1

I am trying to replicate an analysis using tidytext in R, except using a loop. The specific example comes from Julia Silge and David Robinson's Text Mining with R, a Tidy Approach. The context for it can be found here: https://www.tidytextmining.com/sentiment.html#sentiment-analysis-with-inner-join.

In the text, they give an example of how to do sentiment analysis using the NRC lexicon, which has eight different sentiments, including joy, anger, and anticipation. I'm not doing an analysis for a specific book like the example, so I commented out that line, and it still works:

nrc_list <- get_sentiments("nrc") %>% 
  filter(sentiment == "joy")

wordcount_joy <- wordcount %>%
# filter(book == "Emma") %>%
  inner_join(nrc_list) %>%
  count(word, sort = TRUE)

As I said before, this works. I now want to modify it to loop over all eight emotions, and save the results in a dataframe labeled with the emotion. How I tried to modify it:

emotion <- c('anger', 'disgust', 'joy', 'surprise', 'anticip', 'fear', 'sadness', 'trust')

for (i in emotion) {

nrc_list <- get_sentiments("nrc") %>% 
  filter(sentiment == "i")

wcount[[i]] <- wordcount  %>%
  inner_join(nrc_list) %>%
  count(word, sort = TRUE)

}

I get an "Error: object 'wcount' not found" message when I do this. I have googled this and it seems like the answers to this question is to use wcount[[i]] but clearly something is off when I tried adapting it. Do you have any suggestions?
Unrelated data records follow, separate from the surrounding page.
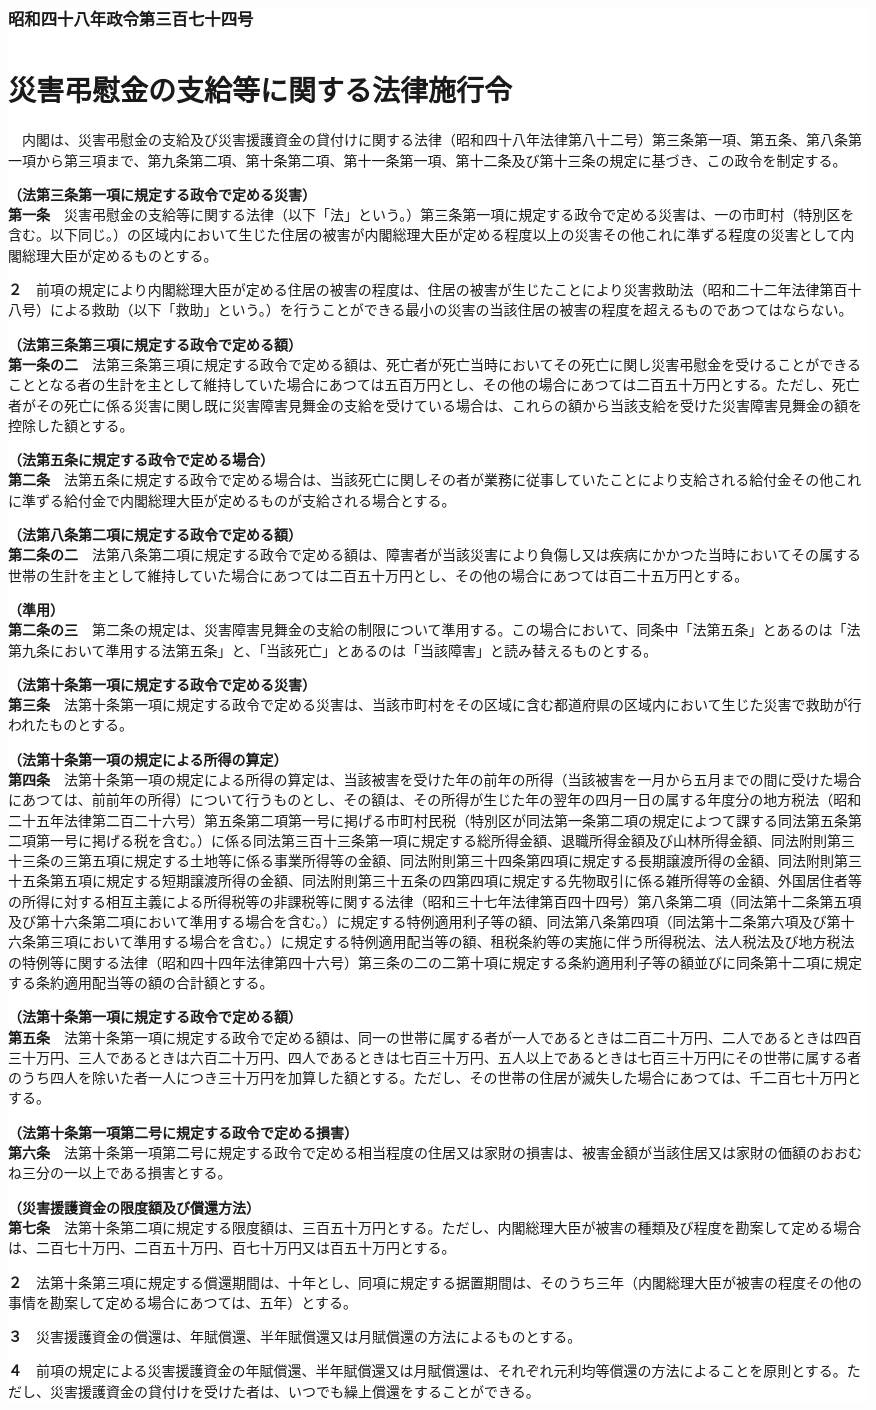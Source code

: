 ### 昭和四十八年政令第三百七十四号  
# 災害弔慰金の支給等に関する法律施行令  
　内閣は、災害弔慰金の支給及び災害援護資金の貸付けに関する法律（昭和四十八年法律第八十二号）第三条第一項、第五条、第八条第一項から第三項まで、第九条第二項、第十条第二項、第十一条第一項、第十二条及び第十三条の規定に基づき、この政令を制定する。  
  
**（法第三条第一項に規定する政令で定める災害）**  
**第一条**　災害弔慰金の支給等に関する法律（以下「法」という。）第三条第一項に規定する政令で定める災害は、一の市町村（特別区を含む。以下同じ。）の区域内において生じた住居の被害が内閣総理大臣が定める程度以上の災害その他これに準ずる程度の災害として内閣総理大臣が定めるものとする。  
  
**２**　前項の規定により内閣総理大臣が定める住居の被害の程度は、住居の被害が生じたことにより災害救助法（昭和二十二年法律第百十八号）による救助（以下「救助」という。）を行うことができる最小の災害の当該住居の被害の程度を超えるものであつてはならない。  
  
**（法第三条第三項に規定する政令で定める額）**  
**第一条の二**　法第三条第三項に規定する政令で定める額は、死亡者が死亡当時においてその死亡に関し災害弔慰金を受けることができることとなる者の生計を主として維持していた場合にあつては五百万円とし、その他の場合にあつては二百五十万円とする。ただし、死亡者がその死亡に係る災害に関し既に災害障害見舞金の支給を受けている場合は、これらの額から当該支給を受けた災害障害見舞金の額を控除した額とする。  
  
**（法第五条に規定する政令で定める場合）**  
**第二条**　法第五条に規定する政令で定める場合は、当該死亡に関しその者が業務に従事していたことにより支給される給付金その他これに準ずる給付金で内閣総理大臣が定めるものが支給される場合とする。  
  
**（法第八条第二項に規定する政令で定める額）**  
**第二条の二**　法第八条第二項に規定する政令で定める額は、障害者が当該災害により負傷し又は疾病にかかつた当時においてその属する世帯の生計を主として維持していた場合にあつては二百五十万円とし、その他の場合にあつては百二十五万円とする。  
  
**（準用）**  
**第二条の三**　第二条の規定は、災害障害見舞金の支給の制限について準用する。この場合において、同条中「法第五条」とあるのは「法第九条において準用する法第五条」と、「当該死亡」とあるのは「当該障害」と読み替えるものとする。  
  
**（法第十条第一項に規定する政令で定める災害）**  
**第三条**　法第十条第一項に規定する政令で定める災害は、当該市町村をその区域に含む都道府県の区域内において生じた災害で救助が行われたものとする。  
  
**（法第十条第一項の規定による所得の算定）**  
**第四条**　法第十条第一項の規定による所得の算定は、当該被害を受けた年の前年の所得（当該被害を一月から五月までの間に受けた場合にあつては、前前年の所得）について行うものとし、その額は、その所得が生じた年の翌年の四月一日の属する年度分の地方税法（昭和二十五年法律第二百二十六号）第五条第二項第一号に掲げる市町村民税（特別区が同法第一条第二項の規定によつて課する同法第五条第二項第一号に掲げる税を含む。）に係る同法第三百十三条第一項に規定する総所得金額、退職所得金額及び山林所得金額、同法附則第三十三条の三第五項に規定する土地等に係る事業所得等の金額、同法附則第三十四条第四項に規定する長期譲渡所得の金額、同法附則第三十五条第五項に規定する短期譲渡所得の金額、同法附則第三十五条の四第四項に規定する先物取引に係る雑所得等の金額、外国居住者等の所得に対する相互主義による所得税等の非課税等に関する法律（昭和三十七年法律第百四十四号）第八条第二項（同法第十二条第五項及び第十六条第二項において準用する場合を含む。）に規定する特例適用利子等の額、同法第八条第四項（同法第十二条第六項及び第十六条第三項において準用する場合を含む。）に規定する特例適用配当等の額、租税条約等の実施に伴う所得税法、法人税法及び地方税法の特例等に関する法律（昭和四十四年法律第四十六号）第三条の二の二第十項に規定する条約適用利子等の額並びに同条第十二項に規定する条約適用配当等の額の合計額とする。  
  
**（法第十条第一項に規定する政令で定める額）**  
**第五条**　法第十条第一項に規定する政令で定める額は、同一の世帯に属する者が一人であるときは二百二十万円、二人であるときは四百三十万円、三人であるときは六百二十万円、四人であるときは七百三十万円、五人以上であるときは七百三十万円にその世帯に属する者のうち四人を除いた者一人につき三十万円を加算した額とする。ただし、その世帯の住居が滅失した場合にあつては、千二百七十万円とする。  
  
**（法第十条第一項第二号に規定する政令で定める損害）**  
**第六条**　法第十条第一項第二号に規定する政令で定める相当程度の住居又は家財の損害は、被害金額が当該住居又は家財の価額のおおむね三分の一以上である損害とする。  
  
**（災害援護資金の限度額及び償還方法）**  
**第七条**　法第十条第二項に規定する限度額は、三百五十万円とする。ただし、内閣総理大臣が被害の種類及び程度を勘案して定める場合は、二百七十万円、二百五十万円、百七十万円又は百五十万円とする。  
  
**２**　法第十条第三項に規定する償還期間は、十年とし、同項に規定する据置期間は、そのうち三年（内閣総理大臣が被害の程度その他の事情を勘案して定める場合にあつては、五年）とする。  
  
**３**　災害援護資金の償還は、年賦償還、半年賦償還又は月賦償還の方法によるものとする。  
  
**４**　前項の規定による災害援護資金の年賦償還、半年賦償還又は月賦償還は、それぞれ元利均等償還の方法によることを原則とする。ただし、災害援護資金の貸付けを受けた者は、いつでも繰上償還をすることができる。  
  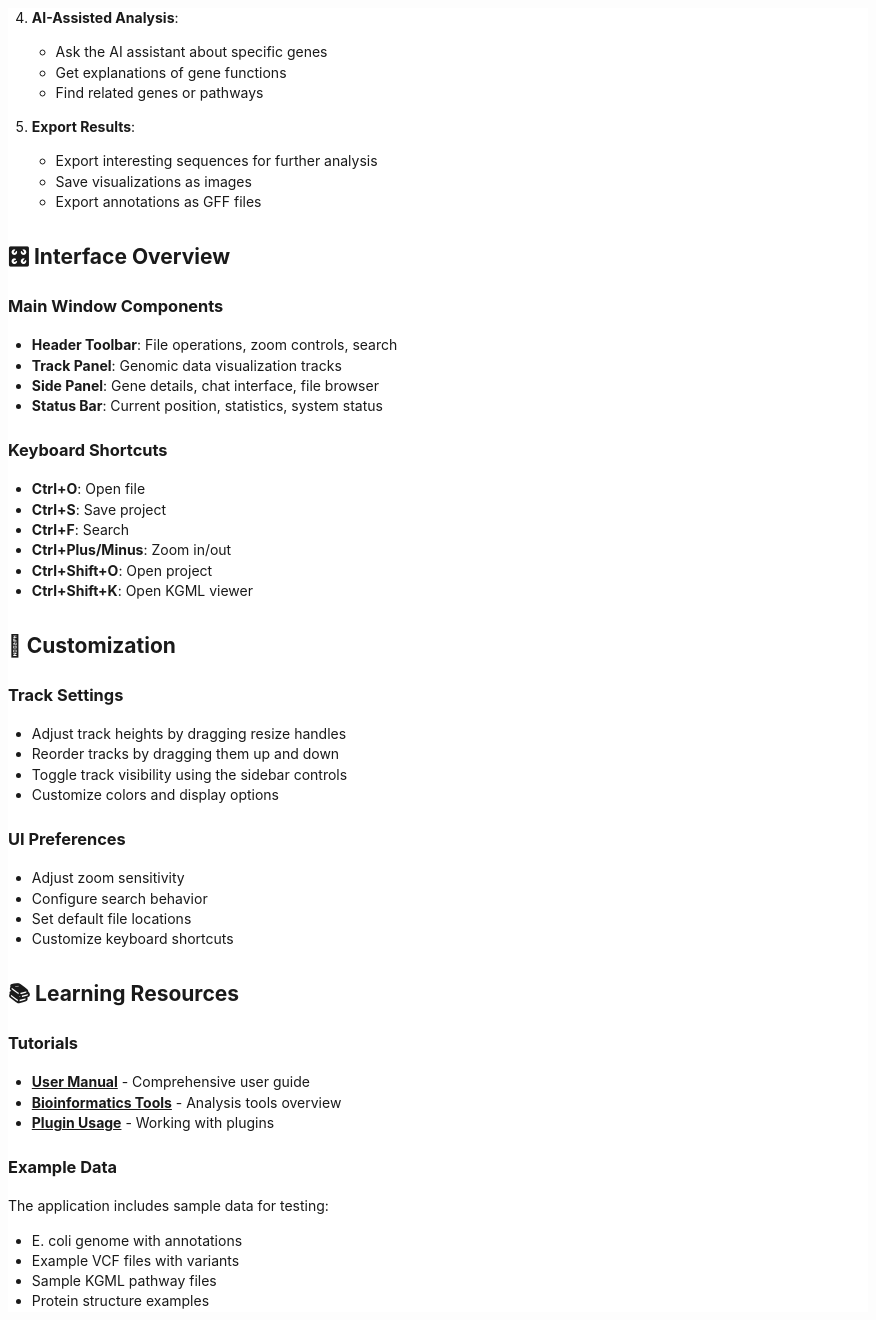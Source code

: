 4. **AI-Assisted Analysis**:
   - Ask the AI assistant about specific genes
   - Get explanations of gene functions
   - Find related genes or pathways

5. **Export Results**:
   - Export interesting sequences for further analysis
   - Save visualizations as images
   - Export annotations as GFF files

## 🎛️ Interface Overview

### Main Window Components
- **Header Toolbar**: File operations, zoom controls, search
- **Track Panel**: Genomic data visualization tracks
- **Side Panel**: Gene details, chat interface, file browser
- **Status Bar**: Current position, statistics, system status

### Keyboard Shortcuts
- **Ctrl+O**: Open file
- **Ctrl+S**: Save project
- **Ctrl+F**: Search
- **Ctrl+Plus/Minus**: Zoom in/out
- **Ctrl+Shift+O**: Open project
- **Ctrl+Shift+K**: Open KGML viewer

## 🔧 Customization

### Track Settings
- Adjust track heights by dragging resize handles
- Reorder tracks by dragging them up and down
- Toggle track visibility using the sidebar controls
- Customize colors and display options

### UI Preferences
- Adjust zoom sensitivity
- Configure search behavior
- Set default file locations
- Customize keyboard shortcuts

## 📚 Learning Resources

### Tutorials
- **[User Manual](USER_MANUAL.md)** - Comprehensive user guide
- **[Bioinformatics Tools](BIOINFORMATICS_TOOLS_README.md)** - Analysis tools overview
- **[Plugin Usage](PLUGIN_MARKETPLACE_USAGE_GUIDE.md)** - Working with plugins

### Example Data
The application includes sample data for testing:
- E. coli genome with annotations
- Example VCF files with variants
- Sample KGML pathway files
- Protein structure examples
  • sentiment == "i" is looking for a sentiment that has the string value 'i'. Can you try your code with sentiment == i. Also, is wcount already initiated as a list? It doesn't look like it is. You can initate it with wcount = list() before your for-loop – Brigitte Nov 04 '19 at 18:36
  • Thanks for the response. Removing the quotes doesn't change anything, but inserting wcount=list() like you said leads to 8 tibbles, one for each element i. Unfortunately, they're all empty, with no rows. In theory if I can populate those tibbles it will be fine, but it is a little different than what happened with the creation of the wordcount_joy dataframe in the Silge/Robinson book (and that I use here) that I can call up later. – Jonathan D. Nov 04 '19 at 18:48

1 Answers1

0

Code below will do the trick. Note that you are refering to wordcount in your loop and the example uses tidybooks. Code follows the steps as in the link to tidytextmining you are refering to.

library(janeaustenr)
library(dplyr)
library(stringr)
library(tidytext)

tidy_books <- austen_books() %>%
  group_by(book) %>%
  mutate(linenumber = row_number(),
         chapter = cumsum(str_detect(text, regex("^chapter [\\divxlc]", 
                                                 ignore_case = TRUE)))) %>%
  ungroup() %>%
  unnest_tokens(word, text)

emotion <- c('anger', 'disgust', 'joy', 'surprise', 'anticip', 'fear', 'sadness', 'trust')
# initialize list with the length of the emotion vector
wcount <- vector("list", length(emotion))
# name the list entries
names(wcount) <- emotion

# run loop
for (i in emotion) {
  nrc_list <- get_sentiments("nrc") %>% 
    filter(sentiment == i)

  wcount[[i]] <- tidy_books  %>%
    inner_join(nrc_list) %>%
    count(word, sort = TRUE)
}
phiver
  • 23,048
  • 14
  • 44
  • 56